Print every record exactly, with nothing added or left out.

SUPPLIED DATA:

+++++

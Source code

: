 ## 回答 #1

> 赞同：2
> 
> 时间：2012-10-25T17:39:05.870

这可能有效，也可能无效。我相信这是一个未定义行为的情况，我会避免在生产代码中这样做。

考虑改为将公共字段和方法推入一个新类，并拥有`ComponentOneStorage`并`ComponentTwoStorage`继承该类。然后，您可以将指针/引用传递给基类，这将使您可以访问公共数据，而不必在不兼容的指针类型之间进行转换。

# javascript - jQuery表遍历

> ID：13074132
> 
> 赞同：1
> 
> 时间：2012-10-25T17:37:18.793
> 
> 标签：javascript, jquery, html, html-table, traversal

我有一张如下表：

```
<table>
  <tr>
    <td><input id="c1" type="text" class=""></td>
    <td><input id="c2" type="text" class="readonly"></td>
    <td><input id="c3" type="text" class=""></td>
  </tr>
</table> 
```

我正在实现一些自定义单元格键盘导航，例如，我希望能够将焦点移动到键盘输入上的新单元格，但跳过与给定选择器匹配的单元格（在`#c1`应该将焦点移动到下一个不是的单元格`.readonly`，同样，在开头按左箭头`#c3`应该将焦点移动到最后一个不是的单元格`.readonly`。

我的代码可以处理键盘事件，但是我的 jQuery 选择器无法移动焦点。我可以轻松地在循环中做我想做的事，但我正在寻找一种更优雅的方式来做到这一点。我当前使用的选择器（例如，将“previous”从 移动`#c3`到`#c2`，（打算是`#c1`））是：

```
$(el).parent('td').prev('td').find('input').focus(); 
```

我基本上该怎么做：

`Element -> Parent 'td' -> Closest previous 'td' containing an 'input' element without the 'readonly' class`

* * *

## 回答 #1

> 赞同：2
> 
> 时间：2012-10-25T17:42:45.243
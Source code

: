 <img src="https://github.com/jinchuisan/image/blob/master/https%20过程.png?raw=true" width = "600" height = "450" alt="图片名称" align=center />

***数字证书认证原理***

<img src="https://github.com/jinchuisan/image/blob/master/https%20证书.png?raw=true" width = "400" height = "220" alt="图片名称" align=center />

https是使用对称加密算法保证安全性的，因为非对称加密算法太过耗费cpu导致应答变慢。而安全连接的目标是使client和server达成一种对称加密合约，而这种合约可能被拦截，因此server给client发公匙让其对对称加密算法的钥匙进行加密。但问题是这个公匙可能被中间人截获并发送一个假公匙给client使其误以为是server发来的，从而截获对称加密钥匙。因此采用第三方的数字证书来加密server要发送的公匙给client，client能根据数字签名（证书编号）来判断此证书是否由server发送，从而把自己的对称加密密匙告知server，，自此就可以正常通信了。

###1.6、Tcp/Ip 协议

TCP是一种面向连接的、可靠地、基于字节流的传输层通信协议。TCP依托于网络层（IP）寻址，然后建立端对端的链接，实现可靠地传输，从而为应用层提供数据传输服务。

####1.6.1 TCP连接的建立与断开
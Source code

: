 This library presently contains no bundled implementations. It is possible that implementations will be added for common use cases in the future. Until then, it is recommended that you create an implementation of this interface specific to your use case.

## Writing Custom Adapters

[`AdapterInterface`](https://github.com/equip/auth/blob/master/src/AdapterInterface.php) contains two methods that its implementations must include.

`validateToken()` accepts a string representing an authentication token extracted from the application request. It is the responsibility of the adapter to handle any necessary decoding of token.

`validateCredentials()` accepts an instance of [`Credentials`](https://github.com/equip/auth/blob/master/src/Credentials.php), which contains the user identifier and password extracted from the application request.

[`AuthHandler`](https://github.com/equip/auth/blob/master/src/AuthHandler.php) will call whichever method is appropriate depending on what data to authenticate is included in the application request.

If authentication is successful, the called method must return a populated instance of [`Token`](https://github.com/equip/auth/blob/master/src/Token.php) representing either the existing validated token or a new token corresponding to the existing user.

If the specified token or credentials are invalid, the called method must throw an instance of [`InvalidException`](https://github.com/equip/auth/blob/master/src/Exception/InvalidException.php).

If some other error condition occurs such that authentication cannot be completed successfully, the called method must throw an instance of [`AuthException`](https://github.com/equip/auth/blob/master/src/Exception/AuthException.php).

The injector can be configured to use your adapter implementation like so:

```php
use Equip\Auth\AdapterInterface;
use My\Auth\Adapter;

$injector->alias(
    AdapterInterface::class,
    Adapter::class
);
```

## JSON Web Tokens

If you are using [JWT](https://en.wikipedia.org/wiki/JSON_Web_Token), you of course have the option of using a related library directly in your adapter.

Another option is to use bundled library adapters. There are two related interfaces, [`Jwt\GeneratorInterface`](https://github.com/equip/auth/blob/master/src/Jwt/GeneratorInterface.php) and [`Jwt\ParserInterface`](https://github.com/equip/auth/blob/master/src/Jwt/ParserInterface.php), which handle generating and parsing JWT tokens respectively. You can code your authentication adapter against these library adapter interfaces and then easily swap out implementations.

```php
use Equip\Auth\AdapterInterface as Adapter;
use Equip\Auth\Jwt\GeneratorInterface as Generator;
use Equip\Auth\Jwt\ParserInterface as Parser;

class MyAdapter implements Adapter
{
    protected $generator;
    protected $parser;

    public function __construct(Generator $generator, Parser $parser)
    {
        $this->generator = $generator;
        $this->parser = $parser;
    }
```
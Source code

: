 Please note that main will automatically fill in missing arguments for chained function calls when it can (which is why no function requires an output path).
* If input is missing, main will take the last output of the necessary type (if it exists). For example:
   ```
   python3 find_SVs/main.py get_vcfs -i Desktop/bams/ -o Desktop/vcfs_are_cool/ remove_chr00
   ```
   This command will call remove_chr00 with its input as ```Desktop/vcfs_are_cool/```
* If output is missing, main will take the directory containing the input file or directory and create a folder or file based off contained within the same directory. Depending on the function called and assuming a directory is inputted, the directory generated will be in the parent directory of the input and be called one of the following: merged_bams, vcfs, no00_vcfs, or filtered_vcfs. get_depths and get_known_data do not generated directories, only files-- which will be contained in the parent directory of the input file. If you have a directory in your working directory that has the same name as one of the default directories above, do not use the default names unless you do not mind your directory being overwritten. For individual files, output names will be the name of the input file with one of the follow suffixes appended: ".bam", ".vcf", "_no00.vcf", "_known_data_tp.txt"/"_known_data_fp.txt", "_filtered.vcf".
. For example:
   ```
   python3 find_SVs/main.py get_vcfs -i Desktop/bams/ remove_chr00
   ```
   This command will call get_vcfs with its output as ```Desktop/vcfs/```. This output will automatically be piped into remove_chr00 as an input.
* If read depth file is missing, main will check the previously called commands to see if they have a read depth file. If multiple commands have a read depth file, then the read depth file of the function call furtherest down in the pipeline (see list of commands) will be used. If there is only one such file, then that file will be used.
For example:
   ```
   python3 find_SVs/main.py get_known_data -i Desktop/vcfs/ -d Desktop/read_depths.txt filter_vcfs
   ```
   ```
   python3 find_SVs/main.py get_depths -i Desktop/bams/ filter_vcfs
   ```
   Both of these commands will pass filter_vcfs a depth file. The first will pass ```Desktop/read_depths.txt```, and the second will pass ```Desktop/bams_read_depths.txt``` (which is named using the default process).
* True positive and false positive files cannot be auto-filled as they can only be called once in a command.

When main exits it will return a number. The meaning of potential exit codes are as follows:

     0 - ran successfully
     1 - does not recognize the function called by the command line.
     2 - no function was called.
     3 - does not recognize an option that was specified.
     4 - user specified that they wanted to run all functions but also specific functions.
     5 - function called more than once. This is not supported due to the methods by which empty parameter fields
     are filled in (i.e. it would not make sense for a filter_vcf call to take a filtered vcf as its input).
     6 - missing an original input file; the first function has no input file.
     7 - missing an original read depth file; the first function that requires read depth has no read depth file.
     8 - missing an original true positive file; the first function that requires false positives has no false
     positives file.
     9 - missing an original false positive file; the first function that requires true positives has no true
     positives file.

+++++

SOLUTION TO THIS TASK:
Source code

: ## 回答 #1

> 赞同：2
> 
> 时间：2012-10-25T17:39:05.870

这可能有效，也可能无效。我相信这是一个未定义行为的情况，我会避免在生产代码中这样做。

考虑改为将公共字段和方法推入一个新类，并拥有`ComponentOneStorage`并`ComponentTwoStorage`继承该类。然后，您可以将指针/引用传递给基类，这将使您可以访问公共数据，而不必在不兼容的指针类型之间进行转换。

# javascript - jQuery表遍历

> ID：13074132
> 
> 赞同：1
> 
> 时间：2012-10-25T17:37:18.793
> 
> 标签：javascript, jquery, html, html-table, traversal

我有一张如下表：

```
<table>
  <tr>
    <td><input id="c1" type="text" class=""></td>
    <td><input id="c2" type="text" class="readonly"></td>
    <td><input id="c3" type="text" class=""></td>
  </tr>
</table> 
```

我正在实现一些自定义单元格键盘导航，例如，我希望能够将焦点移动到键盘输入上的新单元格，但跳过与给定选择器匹配的单元格（在`#c1`应该将焦点移动到下一个不是的单元格`.readonly`，同样，在开头按左箭头`#c3`应该将焦点移动到最后一个不是的单元格`.readonly`。

我的代码可以处理键盘事件，但是我的 jQuery 选择器无法移动焦点。我可以轻松地在循环中做我想做的事，但我正在寻找一种更优雅的方式来做到这一点。我当前使用的选择器（例如，将“previous”从 移动`#c3`到`#c2`，（打算是`#c1`））是：

```
$(el).parent('td').prev('td').find('input').focus(); 
```

我基本上该怎么做：

`Element -> Parent 'td' -> Closest previous 'td' containing an 'input' element without the 'readonly' class`

* * *

## 回答 #1

> 赞同：2
> 
> 时间：2012-10-25T17:42:45.243
Source code

: <img src="https://github.com/jinchuisan/image/blob/master/https%20过程.png?raw=true" width = "600" height = "450" alt="图片名称" align=center />

***数字证书认证原理***

<img src="https://github.com/jinchuisan/image/blob/master/https%20证书.png?raw=true" width = "400" height = "220" alt="图片名称" align=center />

https是使用对称加密算法保证安全性的，因为非对称加密算法太过耗费cpu导致应答变慢。而安全连接的目标是使client和server达成一种对称加密合约，而这种合约可能被拦截，因此server给client发公匙让其对对称加密算法的钥匙进行加密。但问题是这个公匙可能被中间人截获并发送一个假公匙给client使其误以为是server发来的，从而截获对称加密钥匙。因此采用第三方的数字证书来加密server要发送的公匙给client，client能根据数字签名（证书编号）来判断此证书是否由server发送，从而把自己的对称加密密匙告知server，，自此就可以正常通信了。

###1.6、Tcp/Ip 协议

TCP是一种面向连接的、可靠地、基于字节流的传输层通信协议。TCP依托于网络层（IP）寻址，然后建立端对端的链接，实现可靠地传输，从而为应用层提供数据传输服务。

####1.6.1 TCP连接的建立与断开
Source code

: This library presently contains no bundled implementations. It is possible that implementations will be added for common use cases in the future. Until then, it is recommended that you create an implementation of this interface specific to your use case.

## Writing Custom Adapters

[`AdapterInterface`](https://github.com/equip/auth/blob/master/src/AdapterInterface.php) contains two methods that its implementations must include.

`validateToken()` accepts a string representing an authentication token extracted from the application request. It is the responsibility of the adapter to handle any necessary decoding of token.

`validateCredentials()` accepts an instance of [`Credentials`](https://github.com/equip/auth/blob/master/src/Credentials.php), which contains the user identifier and password extracted from the application request.

[`AuthHandler`](https://github.com/equip/auth/blob/master/src/AuthHandler.php) will call whichever method is appropriate depending on what data to authenticate is included in the application request.

If authentication is successful, the called method must return a populated instance of [`Token`](https://github.com/equip/auth/blob/master/src/Token.php) representing either the existing validated token or a new token corresponding to the existing user.

If the specified token or credentials are invalid, the called method must throw an instance of [`InvalidException`](https://github.com/equip/auth/blob/master/src/Exception/InvalidException.php).

If some other error condition occurs such that authentication cannot be completed successfully, the called method must throw an instance of [`AuthException`](https://github.com/equip/auth/blob/master/src/Exception/AuthException.php).

The injector can be configured to use your adapter implementation like so:

```php
use Equip\Auth\AdapterInterface;
use My\Auth\Adapter;

$injector->alias(
    AdapterInterface::class,
    Adapter::class
);
```

## JSON Web Tokens

If you are using [JWT](https://en.wikipedia.org/wiki/JSON_Web_Token), you of course have the option of using a related library directly in your adapter.

Another option is to use bundled library adapters. There are two related interfaces, [`Jwt\GeneratorInterface`](https://github.com/equip/auth/blob/master/src/Jwt/GeneratorInterface.php) and [`Jwt\ParserInterface`](https://github.com/equip/auth/blob/master/src/Jwt/ParserInterface.php), which handle generating and parsing JWT tokens respectively. You can code your authentication adapter against these library adapter interfaces and then easily swap out implementations.

```php
use Equip\Auth\AdapterInterface as Adapter;
use Equip\Auth\Jwt\GeneratorInterface as Generator;
use Equip\Auth\Jwt\ParserInterface as Parser;

class MyAdapter implements Adapter
{
    protected $generator;
    protected $parser;

    public function __construct(Generator $generator, Parser $parser)
    {
        $this->generator = $generator;
        $this->parser = $parser;
    }
```
Source code

: Please note that main will automatically fill in missing arguments for chained function calls when it can (which is why no function requires an output path).
* If input is missing, main will take the last output of the necessary type (if it exists). For example:
   ```
   python3 find_SVs/main.py get_vcfs -i Desktop/bams/ -o Desktop/vcfs_are_cool/ remove_chr00
   ```
   This command will call remove_chr00 with its input as ```Desktop/vcfs_are_cool/```
* If output is missing, main will take the directory containing the input file or directory and create a folder or file based off contained within the same directory. Depending on the function called and assuming a directory is inputted, the directory generated will be in the parent directory of the input and be called one of the following: merged_bams, vcfs, no00_vcfs, or filtered_vcfs. get_depths and get_known_data do not generated directories, only files-- which will be contained in the parent directory of the input file. If you have a directory in your working directory that has the same name as one of the default directories above, do not use the default names unless you do not mind your directory being overwritten. For individual files, output names will be the name of the input file with one of the follow suffixes appended: ".bam", ".vcf", "_no00.vcf", "_known_data_tp.txt"/"_known_data_fp.txt", "_filtered.vcf".
. For example:
   ```
   python3 find_SVs/main.py get_vcfs -i Desktop/bams/ remove_chr00
   ```
   This command will call get_vcfs with its output as ```Desktop/vcfs/```. This output will automatically be piped into remove_chr00 as an input.
* If read depth file is missing, main will check the previously called commands to see if they have a read depth file. If multiple commands have a read depth file, then the read depth file of the function call furtherest down in the pipeline (see list of commands) will be used. If there is only one such file, then that file will be used.
For example:
   ```
   python3 find_SVs/main.py get_known_data -i Desktop/vcfs/ -d Desktop/read_depths.txt filter_vcfs
   ```
   ```
   python3 find_SVs/main.py get_depths -i Desktop/bams/ filter_vcfs
   ```
   Both of these commands will pass filter_vcfs a depth file. The first will pass ```Desktop/read_depths.txt```, and the second will pass ```Desktop/bams_read_depths.txt``` (which is named using the default process).
* True positive and false positive files cannot be auto-filled as they can only be called once in a command.

When main exits it will return a number. The meaning of potential exit codes are as follows:

     0 - ran successfully
     1 - does not recognize the function called by the command line.
     2 - no function was called.
     3 - does not recognize an option that was specified.
     4 - user specified that they wanted to run all functions but also specific functions.
     5 - function called more than once. This is not supported due to the methods by which empty parameter fields
     are filled in (i.e. it would not make sense for a filter_vcf call to take a filtered vcf as its input).
     6 - missing an original input file; the first function has no input file.
     7 - missing an original read depth file; the first function that requires read depth has no read depth file.
     8 - missing an original true positive file; the first function that requires false positives has no false
     positives file.
     9 - missing an original false positive file; the first function that requires true positives has no true
     positives file.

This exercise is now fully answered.